El Senado aprobó por unanimidad este martes la reforma al Código de Aguas que fue ingresada al Congreso hace 11 años. Con esto el proyecto terminó sus trámites legislativos y quedó a la espera de su promulgación.

La larga espera para que existiera un consenso en torno a esta reforma se acabó hace un mes, cuando en la Comisión Mixta se logró una acuerdo respecto a 18 artículos de la iniciativa.
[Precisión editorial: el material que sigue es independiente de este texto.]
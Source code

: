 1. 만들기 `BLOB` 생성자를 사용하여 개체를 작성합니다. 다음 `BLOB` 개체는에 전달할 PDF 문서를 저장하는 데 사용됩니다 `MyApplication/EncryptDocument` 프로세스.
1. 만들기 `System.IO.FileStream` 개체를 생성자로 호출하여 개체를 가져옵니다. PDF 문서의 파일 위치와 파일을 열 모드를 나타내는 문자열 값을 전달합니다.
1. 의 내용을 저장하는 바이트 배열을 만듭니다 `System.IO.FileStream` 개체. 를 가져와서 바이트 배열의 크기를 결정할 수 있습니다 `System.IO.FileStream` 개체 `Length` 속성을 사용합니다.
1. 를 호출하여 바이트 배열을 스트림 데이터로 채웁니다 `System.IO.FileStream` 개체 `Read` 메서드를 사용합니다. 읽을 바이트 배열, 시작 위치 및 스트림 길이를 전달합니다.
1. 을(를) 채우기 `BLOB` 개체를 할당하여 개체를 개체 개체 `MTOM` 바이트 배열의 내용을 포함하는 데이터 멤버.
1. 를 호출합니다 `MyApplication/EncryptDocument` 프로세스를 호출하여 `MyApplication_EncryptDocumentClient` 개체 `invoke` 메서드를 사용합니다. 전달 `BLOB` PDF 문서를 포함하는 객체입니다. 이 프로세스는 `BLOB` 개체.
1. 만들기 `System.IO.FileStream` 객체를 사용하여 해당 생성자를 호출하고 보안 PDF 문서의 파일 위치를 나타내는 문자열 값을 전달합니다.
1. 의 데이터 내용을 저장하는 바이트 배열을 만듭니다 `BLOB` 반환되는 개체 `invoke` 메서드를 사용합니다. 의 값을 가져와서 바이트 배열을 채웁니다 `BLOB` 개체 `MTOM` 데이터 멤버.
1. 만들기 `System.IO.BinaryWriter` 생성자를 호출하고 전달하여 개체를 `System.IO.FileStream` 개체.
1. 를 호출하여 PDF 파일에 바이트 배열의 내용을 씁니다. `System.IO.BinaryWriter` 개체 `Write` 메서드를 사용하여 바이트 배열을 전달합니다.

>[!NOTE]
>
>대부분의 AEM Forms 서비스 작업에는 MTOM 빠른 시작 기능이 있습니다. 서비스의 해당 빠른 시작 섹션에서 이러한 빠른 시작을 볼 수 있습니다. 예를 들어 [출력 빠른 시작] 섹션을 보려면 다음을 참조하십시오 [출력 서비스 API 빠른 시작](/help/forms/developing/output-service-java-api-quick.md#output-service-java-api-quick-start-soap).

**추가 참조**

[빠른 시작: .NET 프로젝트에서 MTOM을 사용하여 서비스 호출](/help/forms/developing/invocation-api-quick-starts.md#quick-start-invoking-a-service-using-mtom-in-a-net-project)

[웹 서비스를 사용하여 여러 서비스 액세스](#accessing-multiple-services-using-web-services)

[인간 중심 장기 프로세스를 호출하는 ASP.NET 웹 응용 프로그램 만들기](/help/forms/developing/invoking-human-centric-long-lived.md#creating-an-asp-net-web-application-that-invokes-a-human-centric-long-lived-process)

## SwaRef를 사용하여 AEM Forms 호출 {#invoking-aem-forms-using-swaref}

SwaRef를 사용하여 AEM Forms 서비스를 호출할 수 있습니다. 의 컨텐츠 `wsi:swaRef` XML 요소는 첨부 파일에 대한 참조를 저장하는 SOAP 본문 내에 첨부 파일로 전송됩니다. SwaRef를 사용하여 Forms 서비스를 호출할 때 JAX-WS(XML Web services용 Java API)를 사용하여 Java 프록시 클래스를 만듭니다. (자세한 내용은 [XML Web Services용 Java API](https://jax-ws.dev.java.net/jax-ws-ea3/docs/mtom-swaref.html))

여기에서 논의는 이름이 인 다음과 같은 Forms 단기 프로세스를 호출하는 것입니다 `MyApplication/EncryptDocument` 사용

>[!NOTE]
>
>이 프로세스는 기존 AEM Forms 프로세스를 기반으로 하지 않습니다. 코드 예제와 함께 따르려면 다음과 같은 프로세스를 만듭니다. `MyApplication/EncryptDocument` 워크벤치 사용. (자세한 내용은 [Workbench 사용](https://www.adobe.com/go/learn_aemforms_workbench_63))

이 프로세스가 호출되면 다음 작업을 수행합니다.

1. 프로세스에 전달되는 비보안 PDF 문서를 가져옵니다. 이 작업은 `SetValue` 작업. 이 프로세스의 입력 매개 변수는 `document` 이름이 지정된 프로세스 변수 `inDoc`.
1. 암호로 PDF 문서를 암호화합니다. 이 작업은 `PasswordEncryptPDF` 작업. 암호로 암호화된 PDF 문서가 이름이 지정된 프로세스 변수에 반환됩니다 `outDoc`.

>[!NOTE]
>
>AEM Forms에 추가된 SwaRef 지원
Posteriormente el proyecto obtuvo amplio apoyo en la Cámara de Diputadas y Diputados, al igual que en la Cámara Alta.

Algunas de las modificaciones que implicará esta reforma es que todas las concesiones de aprovechamiento de agua serán de carácter temporal con un plazo de hasta 30 años, explicita que se privilegiará el consumo humano al derecho de propiedad y la mayor limitación de las concesiones mineras vigentes.

Mientras el ministro de Obras Públicas, Alfredo Moreno, sostuvo que esta reforma construye un «código moderno, que le da atribuciones a las autoridades para tomar las decisiones duras y difíciles, y que permiten mejorar la gestión del agua», especialistas han indicado que aún hay problemas pendientes respecto al tema.
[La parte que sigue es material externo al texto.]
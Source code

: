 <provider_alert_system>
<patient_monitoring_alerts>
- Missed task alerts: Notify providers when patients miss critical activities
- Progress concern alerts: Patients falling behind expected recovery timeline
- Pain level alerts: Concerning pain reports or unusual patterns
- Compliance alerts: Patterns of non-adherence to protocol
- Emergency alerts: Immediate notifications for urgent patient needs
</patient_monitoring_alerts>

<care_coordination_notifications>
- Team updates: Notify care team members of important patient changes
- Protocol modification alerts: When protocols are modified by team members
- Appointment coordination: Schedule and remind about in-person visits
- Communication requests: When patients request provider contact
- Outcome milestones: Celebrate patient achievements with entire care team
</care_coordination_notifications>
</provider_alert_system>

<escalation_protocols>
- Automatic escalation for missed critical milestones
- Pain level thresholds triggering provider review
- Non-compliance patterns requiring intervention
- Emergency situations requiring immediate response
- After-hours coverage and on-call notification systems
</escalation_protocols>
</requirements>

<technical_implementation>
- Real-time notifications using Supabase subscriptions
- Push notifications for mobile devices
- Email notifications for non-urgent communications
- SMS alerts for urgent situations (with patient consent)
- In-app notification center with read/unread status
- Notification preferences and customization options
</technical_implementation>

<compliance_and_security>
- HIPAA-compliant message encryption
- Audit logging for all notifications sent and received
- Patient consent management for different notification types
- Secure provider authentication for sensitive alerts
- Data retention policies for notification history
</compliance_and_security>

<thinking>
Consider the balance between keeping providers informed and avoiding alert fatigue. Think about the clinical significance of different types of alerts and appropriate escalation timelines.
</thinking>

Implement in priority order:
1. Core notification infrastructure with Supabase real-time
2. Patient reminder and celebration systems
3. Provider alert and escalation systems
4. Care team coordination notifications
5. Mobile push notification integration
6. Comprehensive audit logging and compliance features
La directora de la Fundación Chile Sustentable, Sara Larraín, dijo a el Diario Financiero que «el sobre otorgamiento que ha realizado la autoridad sin considerar las restricciones de los caudales, el cambio climática, sin fiscalización de sobreexplotación de acuíferos, es el culpable de más del 70% de los problemas que tenemos en la cris hídrica que estamos viviendo».